Les principaux acteurs de l’apprentissage demandent une réévaluation des mesures d’économie

Le mardi 2 août, cinq organisations qui représentent les centres de formation ont écrit au chef de l’Etat. C’est une demande de réévaluation de la baisse des financements, qui avait été décidée au début de l’été.

Quelle est la raison ?

Les principaux acteurs de l’apprentissage ont souhaité s’adresser à l’Etat pour se faire entendre. Ils ont fait le choix d’écrire au président de la République, en faisant part de leur incompréhension et de leur étonnement. Ces réactions font suite à la décision prise sur la réduction budgétaire de la rentrée. Bien évidemment, ils ne souhaitent pas que le chef de l’Etat renonce à faire des économies, qu’ils considèrent comme indispensables. Ils recommandent de s’y prendre différemment, sur une plus longue durée, pour que les centres de formations d’apprentis (CFA) s’y préparent.

Cette sollicitation est liée à la décision du 30 juin, qui vise à réguler le financement de l’apprentissage.
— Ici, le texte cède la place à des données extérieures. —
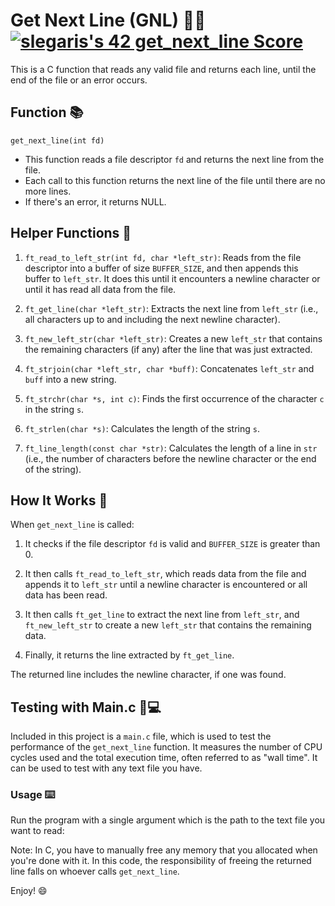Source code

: # Get Next Line (GNL) 📖✨ [![slegaris's 42 get_next_line Score](https://badge42.vercel.app/api/v2/cle3f3fm900060fjx7kw7tghw/project/3055065)](https://profile.intra.42.fr/users/slegaris)

This is a C function that reads any valid file and returns each line, until the end of the file or an error occurs.

## Function 📚

`get_next_line(int fd)`

- This function reads a file descriptor `fd` and returns the next line from the file. 
- Each call to this function returns the next line of the file until there are no more lines.
- If there's an error, it returns NULL.

## Helper Functions 🔧

1. `ft_read_to_left_str(int fd, char *left_str)`: Reads from the file descriptor into a buffer of size `BUFFER_SIZE`, and then appends this buffer to `left_str`. It does this until it encounters a newline character or until it has read all data from the file.

2. `ft_get_line(char *left_str)`: Extracts the next line from `left_str` (i.e., all characters up to and including the next newline character). 

3. `ft_new_left_str(char *left_str)`: Creates a new `left_str` that contains the remaining characters (if any) after the line that was just extracted.

4. `ft_strjoin(char *left_str, char *buff)`: Concatenates `left_str` and `buff` into a new string.

5. `ft_strchr(char *s, int c)`: Finds the first occurrence of the character `c` in the string `s`.

6. `ft_strlen(char *s)`: Calculates the length of the string `s`.

7. `ft_line_length(const char *str)`: Calculates the length of a line in `str` (i.e., the number of characters before the newline character or the end of the string).

## How It Works 🚀

When `get_next_line` is called:

1. It checks if the file descriptor `fd` is valid and `BUFFER_SIZE` is greater than 0.

2. It then calls `ft_read_to_left_str`, which reads data from the file and appends it to `left_str` until a newline character is encountered or all data has been read.

3. It then calls `ft_get_line` to extract the next line from `left_str`, and `ft_new_left_str` to create a new `left_str` that contains the remaining data.

4. Finally, it returns the line extracted by `ft_get_line`.

The returned line includes the newline character, if one was found.

## Testing with Main.c 🧪💻

Included in this project is a `main.c` file, which is used to test the performance of the `get_next_line` function. It measures the number of CPU cycles used and the total execution time, often referred to as "wall time". It can be used to test with any text file you have.

### Usage ⌨️

Run the program with a single argument which is the path to the text file you want to read:

Note: In C, you have to manually free any memory that you allocated when you're done with it. In this code, the responsibility of freeing the returned line falls on whoever calls `get_next_line`.

Enjoy! 😄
Ce choix entraîne une baisse moyenne d’environ 10 % du niveau de prise en charge, qui permet de financer l’accompagnement du titulaire d’un contrat d’apprentissage. Ce changement se fera en deux temps, avec une première diminution d’environ 5 % le 1er septembre, puis une autre à partir du 1er avril 2023, dont le montant pourrait être semblable. Cela devrait faire économiser entre 750 millions et 800 millions d’euros.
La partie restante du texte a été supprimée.